Scan the data below for lines holding the word "人月神话", and copy each line found.

[Source texts of formatted documents]
----------------------------------------
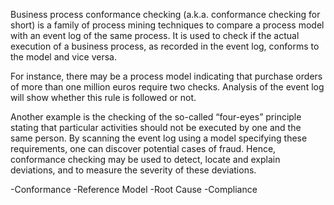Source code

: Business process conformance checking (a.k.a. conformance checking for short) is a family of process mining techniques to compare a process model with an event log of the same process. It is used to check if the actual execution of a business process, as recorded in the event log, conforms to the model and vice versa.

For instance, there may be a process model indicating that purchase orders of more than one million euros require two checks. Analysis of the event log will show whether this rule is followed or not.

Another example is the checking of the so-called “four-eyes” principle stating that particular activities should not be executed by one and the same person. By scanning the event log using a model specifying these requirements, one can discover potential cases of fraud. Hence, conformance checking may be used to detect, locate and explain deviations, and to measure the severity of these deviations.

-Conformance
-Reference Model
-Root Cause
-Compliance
----------------------------------------
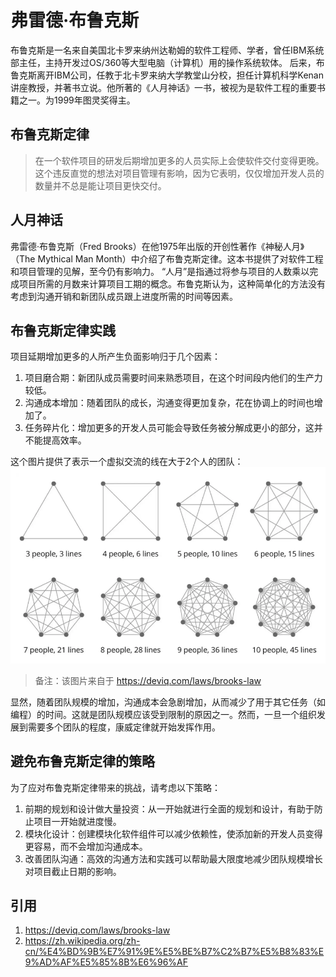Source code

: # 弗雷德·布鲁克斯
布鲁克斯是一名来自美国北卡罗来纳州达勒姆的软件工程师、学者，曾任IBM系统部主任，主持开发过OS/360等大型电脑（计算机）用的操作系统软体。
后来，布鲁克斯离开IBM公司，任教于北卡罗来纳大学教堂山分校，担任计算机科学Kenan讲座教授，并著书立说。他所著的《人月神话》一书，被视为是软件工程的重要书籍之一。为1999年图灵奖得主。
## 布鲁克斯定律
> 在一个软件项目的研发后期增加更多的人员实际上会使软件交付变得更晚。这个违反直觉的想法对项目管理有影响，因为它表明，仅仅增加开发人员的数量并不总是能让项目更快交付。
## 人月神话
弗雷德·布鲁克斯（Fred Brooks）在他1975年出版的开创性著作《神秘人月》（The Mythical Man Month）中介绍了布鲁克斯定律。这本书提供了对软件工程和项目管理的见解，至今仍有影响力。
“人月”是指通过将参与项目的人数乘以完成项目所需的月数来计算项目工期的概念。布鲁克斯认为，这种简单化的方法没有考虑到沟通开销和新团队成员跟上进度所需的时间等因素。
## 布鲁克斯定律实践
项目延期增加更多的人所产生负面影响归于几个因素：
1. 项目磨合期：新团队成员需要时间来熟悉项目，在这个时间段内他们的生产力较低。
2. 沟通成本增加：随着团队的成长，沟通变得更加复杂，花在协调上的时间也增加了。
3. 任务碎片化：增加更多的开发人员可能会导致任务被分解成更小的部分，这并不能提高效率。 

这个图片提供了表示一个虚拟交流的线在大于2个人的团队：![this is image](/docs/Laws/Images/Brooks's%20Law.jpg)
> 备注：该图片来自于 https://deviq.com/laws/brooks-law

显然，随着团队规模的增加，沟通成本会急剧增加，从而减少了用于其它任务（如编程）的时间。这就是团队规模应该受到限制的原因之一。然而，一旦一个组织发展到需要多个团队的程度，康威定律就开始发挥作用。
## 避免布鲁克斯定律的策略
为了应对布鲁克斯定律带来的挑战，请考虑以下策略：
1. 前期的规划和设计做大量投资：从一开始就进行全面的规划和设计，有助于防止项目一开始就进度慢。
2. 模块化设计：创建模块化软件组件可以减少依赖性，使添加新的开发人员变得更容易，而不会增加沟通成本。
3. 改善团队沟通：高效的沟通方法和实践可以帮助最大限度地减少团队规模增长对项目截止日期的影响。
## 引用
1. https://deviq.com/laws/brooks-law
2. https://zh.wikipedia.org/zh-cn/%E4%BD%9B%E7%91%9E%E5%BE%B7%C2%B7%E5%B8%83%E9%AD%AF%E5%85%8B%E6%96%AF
----------------------------------------
#### [RESPONSE]
后来，布鲁克斯离开IBM公司，任教于北卡罗来纳大学教堂山分校，担任计算机科学Kenan讲座教授，并著书立说。他所著的《人月神话》一书，被视为是软件工程的重要书籍之一。为1999年图灵奖得主。
## 人月神话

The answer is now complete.